***** Records for the task *****

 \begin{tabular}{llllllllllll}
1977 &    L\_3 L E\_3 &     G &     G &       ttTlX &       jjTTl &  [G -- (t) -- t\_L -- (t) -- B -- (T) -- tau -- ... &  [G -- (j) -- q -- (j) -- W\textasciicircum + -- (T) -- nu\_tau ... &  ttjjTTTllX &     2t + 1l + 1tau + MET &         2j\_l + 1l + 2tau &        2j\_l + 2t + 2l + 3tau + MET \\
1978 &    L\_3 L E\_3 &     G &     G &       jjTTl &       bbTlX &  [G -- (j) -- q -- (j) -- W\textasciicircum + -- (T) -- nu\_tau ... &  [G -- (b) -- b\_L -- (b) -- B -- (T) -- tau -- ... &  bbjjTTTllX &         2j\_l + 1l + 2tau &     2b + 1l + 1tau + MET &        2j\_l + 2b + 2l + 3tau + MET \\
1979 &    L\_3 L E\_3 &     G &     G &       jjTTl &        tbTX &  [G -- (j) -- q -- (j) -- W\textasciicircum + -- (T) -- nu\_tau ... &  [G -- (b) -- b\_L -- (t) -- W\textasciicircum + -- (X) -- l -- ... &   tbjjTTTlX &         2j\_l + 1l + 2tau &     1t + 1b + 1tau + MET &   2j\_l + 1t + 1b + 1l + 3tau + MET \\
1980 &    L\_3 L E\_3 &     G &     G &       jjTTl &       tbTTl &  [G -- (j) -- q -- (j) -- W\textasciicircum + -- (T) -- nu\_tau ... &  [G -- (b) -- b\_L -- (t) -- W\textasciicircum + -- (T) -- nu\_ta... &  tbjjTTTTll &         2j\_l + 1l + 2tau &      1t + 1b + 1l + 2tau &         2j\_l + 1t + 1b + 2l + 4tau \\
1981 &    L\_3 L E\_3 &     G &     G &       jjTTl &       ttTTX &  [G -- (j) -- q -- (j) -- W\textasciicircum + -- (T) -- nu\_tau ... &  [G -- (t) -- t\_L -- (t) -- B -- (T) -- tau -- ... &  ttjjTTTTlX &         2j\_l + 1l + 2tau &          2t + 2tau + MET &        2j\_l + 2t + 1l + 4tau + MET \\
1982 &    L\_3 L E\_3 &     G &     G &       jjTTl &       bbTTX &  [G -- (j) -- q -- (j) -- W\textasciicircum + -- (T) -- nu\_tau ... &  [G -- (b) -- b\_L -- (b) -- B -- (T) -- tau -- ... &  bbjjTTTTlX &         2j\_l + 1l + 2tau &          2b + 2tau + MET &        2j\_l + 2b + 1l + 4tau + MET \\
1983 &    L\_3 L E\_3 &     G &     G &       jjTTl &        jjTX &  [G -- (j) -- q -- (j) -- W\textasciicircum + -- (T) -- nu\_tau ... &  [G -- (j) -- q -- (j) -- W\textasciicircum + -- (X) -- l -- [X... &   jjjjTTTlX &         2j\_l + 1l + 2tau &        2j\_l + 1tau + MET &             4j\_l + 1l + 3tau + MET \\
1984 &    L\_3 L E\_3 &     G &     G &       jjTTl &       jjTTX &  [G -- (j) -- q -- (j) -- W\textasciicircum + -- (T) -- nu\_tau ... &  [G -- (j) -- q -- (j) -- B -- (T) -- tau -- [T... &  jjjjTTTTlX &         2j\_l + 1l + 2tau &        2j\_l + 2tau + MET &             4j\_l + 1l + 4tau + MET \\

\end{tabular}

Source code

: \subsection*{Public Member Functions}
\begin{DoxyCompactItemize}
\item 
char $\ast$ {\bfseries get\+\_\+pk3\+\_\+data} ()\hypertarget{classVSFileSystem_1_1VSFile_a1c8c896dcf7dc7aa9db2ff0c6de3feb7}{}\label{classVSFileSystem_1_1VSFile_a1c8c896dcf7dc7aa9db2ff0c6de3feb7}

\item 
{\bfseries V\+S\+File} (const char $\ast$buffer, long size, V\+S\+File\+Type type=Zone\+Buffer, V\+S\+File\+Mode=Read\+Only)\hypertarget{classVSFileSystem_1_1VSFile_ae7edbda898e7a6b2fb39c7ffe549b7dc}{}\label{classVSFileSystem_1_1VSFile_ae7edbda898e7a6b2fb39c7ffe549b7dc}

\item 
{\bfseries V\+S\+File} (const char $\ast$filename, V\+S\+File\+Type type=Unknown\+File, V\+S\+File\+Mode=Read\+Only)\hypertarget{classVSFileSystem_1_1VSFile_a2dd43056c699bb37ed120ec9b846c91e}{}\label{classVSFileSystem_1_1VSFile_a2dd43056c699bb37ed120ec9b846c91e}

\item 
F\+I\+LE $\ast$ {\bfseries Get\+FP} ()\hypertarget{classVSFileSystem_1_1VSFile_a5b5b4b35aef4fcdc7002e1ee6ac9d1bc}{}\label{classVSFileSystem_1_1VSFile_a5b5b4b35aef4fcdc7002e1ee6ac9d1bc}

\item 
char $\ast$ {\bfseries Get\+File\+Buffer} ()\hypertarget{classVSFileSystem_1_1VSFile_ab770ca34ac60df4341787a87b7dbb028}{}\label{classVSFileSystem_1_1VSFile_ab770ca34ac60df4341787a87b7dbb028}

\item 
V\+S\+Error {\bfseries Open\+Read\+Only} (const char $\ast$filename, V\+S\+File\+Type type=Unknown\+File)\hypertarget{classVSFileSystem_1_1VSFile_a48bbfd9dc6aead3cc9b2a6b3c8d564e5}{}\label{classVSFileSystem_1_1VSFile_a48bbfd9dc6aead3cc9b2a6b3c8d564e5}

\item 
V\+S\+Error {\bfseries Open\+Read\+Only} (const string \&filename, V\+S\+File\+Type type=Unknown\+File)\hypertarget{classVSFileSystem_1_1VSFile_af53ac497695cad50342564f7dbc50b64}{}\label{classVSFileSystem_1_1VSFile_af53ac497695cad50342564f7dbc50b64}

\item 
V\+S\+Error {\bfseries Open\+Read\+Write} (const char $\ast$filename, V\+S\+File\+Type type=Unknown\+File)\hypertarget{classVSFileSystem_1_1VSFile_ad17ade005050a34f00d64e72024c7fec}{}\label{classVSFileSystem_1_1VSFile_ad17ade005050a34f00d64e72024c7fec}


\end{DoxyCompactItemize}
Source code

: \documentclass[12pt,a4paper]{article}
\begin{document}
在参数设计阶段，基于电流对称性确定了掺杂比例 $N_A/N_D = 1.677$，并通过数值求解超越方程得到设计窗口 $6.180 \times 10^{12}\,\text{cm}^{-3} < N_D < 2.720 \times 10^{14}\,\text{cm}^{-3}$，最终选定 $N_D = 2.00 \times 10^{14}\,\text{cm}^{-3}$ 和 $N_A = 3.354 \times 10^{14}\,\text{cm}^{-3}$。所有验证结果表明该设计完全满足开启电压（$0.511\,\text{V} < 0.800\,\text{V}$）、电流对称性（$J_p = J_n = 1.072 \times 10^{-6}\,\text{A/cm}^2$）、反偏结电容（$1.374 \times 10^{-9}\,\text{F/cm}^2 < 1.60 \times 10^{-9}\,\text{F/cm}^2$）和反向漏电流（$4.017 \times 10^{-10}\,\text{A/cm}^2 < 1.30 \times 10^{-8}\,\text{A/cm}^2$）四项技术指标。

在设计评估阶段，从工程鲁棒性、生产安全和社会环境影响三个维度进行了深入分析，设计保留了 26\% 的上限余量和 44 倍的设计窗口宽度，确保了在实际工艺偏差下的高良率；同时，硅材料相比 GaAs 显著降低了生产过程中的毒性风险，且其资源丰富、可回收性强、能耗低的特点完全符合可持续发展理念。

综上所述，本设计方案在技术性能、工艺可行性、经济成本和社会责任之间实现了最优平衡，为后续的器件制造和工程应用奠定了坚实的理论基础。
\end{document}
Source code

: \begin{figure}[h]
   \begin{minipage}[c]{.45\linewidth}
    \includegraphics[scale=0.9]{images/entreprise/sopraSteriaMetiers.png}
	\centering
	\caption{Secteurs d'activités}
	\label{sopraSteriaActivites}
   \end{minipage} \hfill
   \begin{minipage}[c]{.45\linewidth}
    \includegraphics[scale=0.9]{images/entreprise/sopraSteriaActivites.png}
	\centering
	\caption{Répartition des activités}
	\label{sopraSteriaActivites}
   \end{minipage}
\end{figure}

*****

Where a line of the data includes the string "const", list that line.

*Expected answer*
{\bfseries V\+S\+File} (const char $\ast$buffer, long size, V\+S\+File\+Type type=Zone\+Buffer, V\+S\+File\+Mode=Read\+Only)\hypertarget{classVSFileSystem_1_1VSFile_ae7edbda898e7a6b2fb39c7ffe549b7dc}{}\label{classVSFileSystem_1_1VSFile_ae7edbda898e7a6b2fb39c7ffe549b7dc}
{\bfseries V\+S\+File} (const char $\ast$filename, V\+S\+File\+Type type=Unknown\+File, V\+S\+File\+Mode=Read\+Only)\hypertarget{classVSFileSystem_1_1VSFile_a2dd43056c699bb37ed120ec9b846c91e}{}\label{classVSFileSystem_1_1VSFile_a2dd43056c699bb37ed120ec9b846c91e}
V\+S\+Error {\bfseries Open\+Read\+Only} (const char $\ast$filename, V\+S\+File\+Type type=Unknown\+File)\hypertarget{classVSFileSystem_1_1VSFile_a48bbfd9dc6aead3cc9b2a6b3c8d564e5}{}\label{classVSFileSystem_1_1VSFile_a48bbfd9dc6aead3cc9b2a6b3c8d564e5}
V\+S\+Error {\bfseries Open\+Read\+Only} (const string \&filename, V\+S\+File\+Type type=Unknown\+File)\hypertarget{classVSFileSystem_1_1VSFile_af53ac497695cad50342564f7dbc50b64}{}\label{classVSFileSystem_1_1VSFile_af53ac497695cad50342564f7dbc50b64}
V\+S\+Error {\bfseries Open\+Read\+Write} (const char $\ast$filename, V\+S\+File\+Type type=Unknown\+File)\hypertarget{classVSFileSystem_1_1VSFile_ad17ade005050a34f00d64e72024c7fec}{}\label{classVSFileSystem_1_1VSFile_ad17ade005050a34f00d64e72024c7fec}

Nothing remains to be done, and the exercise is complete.